Our vision for the future of probation services

All of this is possible now, but it needs organisations to agree to work together towards a shared primary outcome – reducing reoffending

As Kath said, there’s an opportunity to transform probation services. 

HMPPS is focused on digitising existing services, something many teams are doing to address the legacy technology supporting their work. It’s a pragmatic approach to improving things for front-line staff. It’s good and important work, but it’s piecemeal. 

To radically change things for probation staff and the people they support, needs a holistic vision for how these services might connect. Together with a focus on a shared outcome: reducing reoffending.

A whole-service approach

The current separation between services means lots of duplication and, at worst, missed opportunities. At a time when the public need to know that people who are released from prison aren’t likely to reoffend

Making sure the right support is provided for accommodation on release, education or other interventions is a critical part of that. 

Services can sometimes be built in isolation with an incomplete view of the needs of users, either the offenders themselves or probation staff. This can result in significantly overlapping services, which is inefficient, with data stored across multiple locations which increases the risk of inaccuracies.
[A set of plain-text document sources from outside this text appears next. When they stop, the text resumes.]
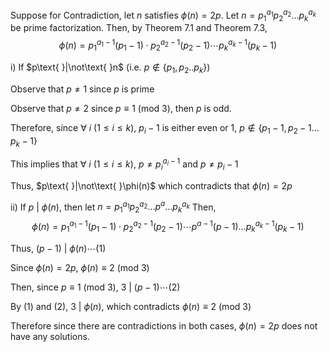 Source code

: Suppose for Contradiction, let $n$ satisfies $\phi(n)=2p$. Let $n=p_1^{a_{1}}p_{2}^{a_{2}}\dots p_{k}^{a_{k}}$ be prime factorization. Then, by Theorem 7.1 and Theorem 7.3, 
$$\phi(n)=p_{1}^{a_{1}-1}(p_{1}-1)\cdot p_{2}^{a_{2}-1}(p_{2}-1)\cdots p_{k}^{a_{k}-1}(p_{k}-1)$$

i) If $p\text{ }|\not\text{ }n$ (i.e. $p\not\in \{ p_{1},p_{2}..p_{k} \}$)

Observe that $p\neq 1$ since $p$ is prime

Observe that $p\neq 2$ since $p \equiv 1\text{ (mod }3)$, then $p$ is odd. 

Therefore, since $\forall \text{ }i\text{ }(1\leq i\leq k)$, $p_{i}-1$ is either even or 1, $p\not\in \{ p_{1}-1,p_{2}-1\dots p_{k}-1 \}$

This implies that $\forall \text{ }i\text{ }(1\leq i\leq k)$, $p\neq p_{i}^{a_{i}-1}$ and $p\neq p_{i}-1$

Thus, $p\text{ }|\not\text{ }\phi(n)$ which contradicts that $\phi(n)=2p$

ii) If $p\text{ | }\phi(n)$, then let $n=p_1^{a_{1}}p_{2}^{a_{2}}\dots p^{a}\dots p_{k}^{a_{k}}$ Then, 
$$\phi(n)=p_{1}^{a_{1}-1}(p_{1}-1)\cdot p_{2}^{a_{2}-1}(p_{2}-1)\cdots p^{a-1}(p-1)\dots p_{k}^{a_{k}-1}(p_{k}-1)$$

Thus, $(p-1)\text{ | }\phi(n) \cdots (1)$ 

Since $\phi(n)=2p$, $\phi(n)\equiv 2\text{ (mod }3)$

Then, since $p\equiv 1\text{ (mod }3)$, $3\text{ | }(p-1)\cdots (2)$

By (1) and (2), $3\text{ | }\phi(n)$, which contradicts $\phi(n)\equiv 2\text{ (mod }3)$

Therefore since there are contradictions in both cases, $\phi(n)=2p$ does not have any solutions.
A transformed approach to reducing reoffending means looking at how the whole journey works. 

For someone at risk of reoffending, it means bridging the gaps between different teams and organisations. For probation staff, it means presenting a joined-up view of what’s possible by showing which services a person in the Justice System is eligible for and currently receiving.

Reducing the admin burden

When it comes to delivering the desired outcome – less reoffending – this means conversations can focus on what support will work for a given person and making sure interventions are targeted in the areas they need to be. Replacing time spent navigating different systems and case lists.

Any service that provides this joined-up view should also be able to do some of the heavy-lifting. Saving probation staff time by taking what’s known about an individual and suggesting appropriate support packages. 
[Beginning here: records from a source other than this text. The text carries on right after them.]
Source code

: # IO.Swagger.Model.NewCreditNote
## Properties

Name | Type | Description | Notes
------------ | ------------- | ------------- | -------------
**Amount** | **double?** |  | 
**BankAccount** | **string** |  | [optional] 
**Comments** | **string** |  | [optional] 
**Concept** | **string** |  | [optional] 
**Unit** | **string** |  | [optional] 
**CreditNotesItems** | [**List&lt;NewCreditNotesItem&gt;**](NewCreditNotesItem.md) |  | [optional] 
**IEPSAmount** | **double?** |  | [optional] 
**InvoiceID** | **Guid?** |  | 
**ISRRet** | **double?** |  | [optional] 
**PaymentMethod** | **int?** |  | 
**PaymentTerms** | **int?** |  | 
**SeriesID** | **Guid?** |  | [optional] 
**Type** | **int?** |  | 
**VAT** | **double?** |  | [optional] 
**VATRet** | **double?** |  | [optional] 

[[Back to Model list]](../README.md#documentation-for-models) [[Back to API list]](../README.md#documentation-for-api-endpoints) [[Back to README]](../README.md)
This is about using data effectively to automate eligibility searches and matching results across all rehabilitation services. It should mean the most effective, available interventions are recommended for each person.

The impact of robust data

These kinds of approaches need a strategic, robust approach to data. Some of the questions we’d be asking are:

Good quality data should be the norm. It’s possible to do much smarter things with digital services built on a foundation of reliable data. 

Probation staff should be using their expertise to fine-tune recommendations, rather than starting from scratch. This also makes it quicker and easier to test the effectiveness of new policies and interventions, matching them to their intended beneficiaries and providing data on their impact.
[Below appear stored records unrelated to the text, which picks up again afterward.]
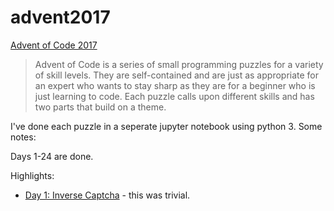 # advent2017

[Advent of Code 2017](http://adventofcode.com/2017)

> Advent of Code is a series of small programming puzzles for a variety of skill levels. They are self-contained and are just as appropriate for an expert who wants to stay sharp as they are for a beginner who is just learning to code. Each puzzle calls upon different skills and has two parts that build on a theme.

I've done each puzzle in a seperate jupyter notebook using python 3. Some notes:

Days 1-24 are done.

Highlights:

- [Day 1: Inverse Captcha](https://github.com/khalido/advent2017/blob/master/Day%2001%20-%20Inverse%20Captcha.ipynb) - this was trivial.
Image showing how a Digital Justice Service could work

How a Digital Justice Service could work 

Starting with a person-centred view

The ownership of policies to prevent reoffending is currently dispersed, just as services tend to reflect organisational structures. This makes it hard to see what’s most effective as interventions designed to help someone are looked at one-by-one.

Leaving custody is the kind of life-changing event Richard Pope writes about in Platformland. Each individual needs to navigate several government bodies (and possibly charities) and understand where they are in those various systems.

A whole-service approach would mean starting instead, with a view of the person and building out a plan for rehabilitation from there.

Probation journey from a person on probation’s point of view

Probation journey from a person on probation’s point of view

How HMPPS products and services could be organised to support this journey

How HMPPS products and services could be organised to support this journey

The next generation of services to support probation staff could start by setting the foundations: automatically applying for essential interventions, showing the menu of what’s possible on top of that, and producing the data needed to understand the effectiveness of different solutions.

Mock-up of a next-generation back-office for probation staff

Mock-up of a next-generation back-office for probation staff

All of this is possible now, but it needs organisations to agree to work together towards a shared primary outcome – reducing reoffending. It also needs a culture in government that supports teams doing the hard work of whole-service renewal.

We’re encouraged by what we’ve seen in DSIT’s blueprint. In the case of probation services, the potential gains are huge for people re-entering society and the communities they’re returning to.